There are a number of objections to gay marriage which crop up time and time again. Firstly, there is an idea that marriage is a "Christian institution" and so should respect Christian ideals. While I personally don't think that Christianity is necessarily anti-homosexual, I respect that some people do believe that homosexuality is a sin. If you believe that, avoid homosexual behaviour yourself and don't attempt to impose your views on others (other than by rational discourse), then I have no problem with that. I do have a problem with this argument.
Marriage is not a Christian institution. It is an important part of Christianity, and it did enter the Common Law from Christianity. But marriage is a universal concept. In predominantly Buddhist countries, it is a secular institution administered by the state. In Japan, it was a ceremony traditionally performed by a Shinto priest. Marriage is universal.
But let's say that we accept the argument that marriage was brought into our society by Christianity, and that even though it is now secularised it must follow the Christian model. What does that mean for me? I am not a Christian. Christian marriage applies to me as much as it does to homosexuals. Why then am I allowed to be married in New Zealand, but a homosexual is not?
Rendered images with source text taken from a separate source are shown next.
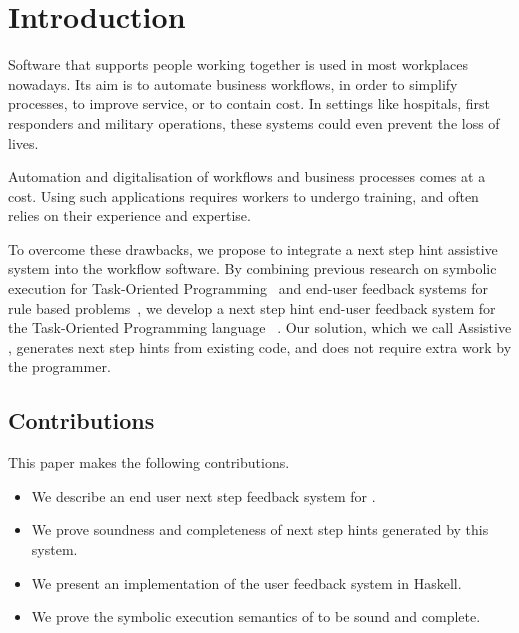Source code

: 
\section{Introduction}
\label{sec:intro}

Software that supports people working together is used in most workplaces nowadays.
Its aim is to automate business workflows, in order to simplify processes, to improve service, or to contain cost.
In settings like hospitals, first responders and military operations, these systems could even prevent the loss of lives.


Automation and digitalisation of workflows and business processes comes at a cost.
Using such applications requires workers to undergo training, and often relies on their experience and expertise.

To overcome these drawbacks, we propose to integrate a next step hint assistive system into the workflow software.
By combining previous research on symbolic execution for Task-Oriented Programming~\cite{Naus2019} and end-user feedback systems for rule based problems~\cite{DBLP:conf/sfp/NausJ16},
we develop a next step hint end-user feedback system for the Task-Oriented Programming language \TOPHAT~\cite{DBLP:conf/ppdp/SteenvoordenNK19}.
Our solution, which we call Assistive \TOPHAT, generates next step hints from existing code, and does not require extra work by the programmer.


\subsection{Contributions}

This paper makes the following contributions.

\begin{itemize}
  \item We describe an end user next step feedback system for \TOPHAT.
  \item We prove soundness and completeness of next step hints generated by this system.
  \item We present an implementation of the user feedback system in Haskell.
  \item We prove the symbolic execution semantics of \TOPHAT to be sound and complete.
\end{itemize}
The Civil Union is an "alternative" to marriage, a secular invention, that politicians have used to "satisfy" the demands of equality. How is this anything different from the separate but equal rhetoric that shaped and shackled civil rights in the US? The Civil Union does allow for homosexual relationships to be recognised in law, but the amended definition of extended relationships in NZ does that as well. Segregation is discrimination, and it is terrible that this needs to be said as much in 2012 as in 1960.
If marriage is a Christian institution, then let it be Christian. Remove marriage as a secular institution, recognise the civil union in law as one relationship for everyone, regardless of gender. Leave marriage as a word for a ceremony, performed in a church or synagogue or shrine, and have the law equal.
This is the civil rights movement of our generation. When history looks back on us, let us be the ones who stood up and fought for equality, and not those who let injustice pass us by.
First they came for the communists,-Martin Niemöller
and I didn't speak out because I wasn't a communist.
Then they came for the trade unionists,
and I didn't speak out because I wasn't a trade unionist.
Then they came for the Jews,
and I didn't speak out because I wasn't a Jew.
Then they came for me
and there was no one left to speak out for me.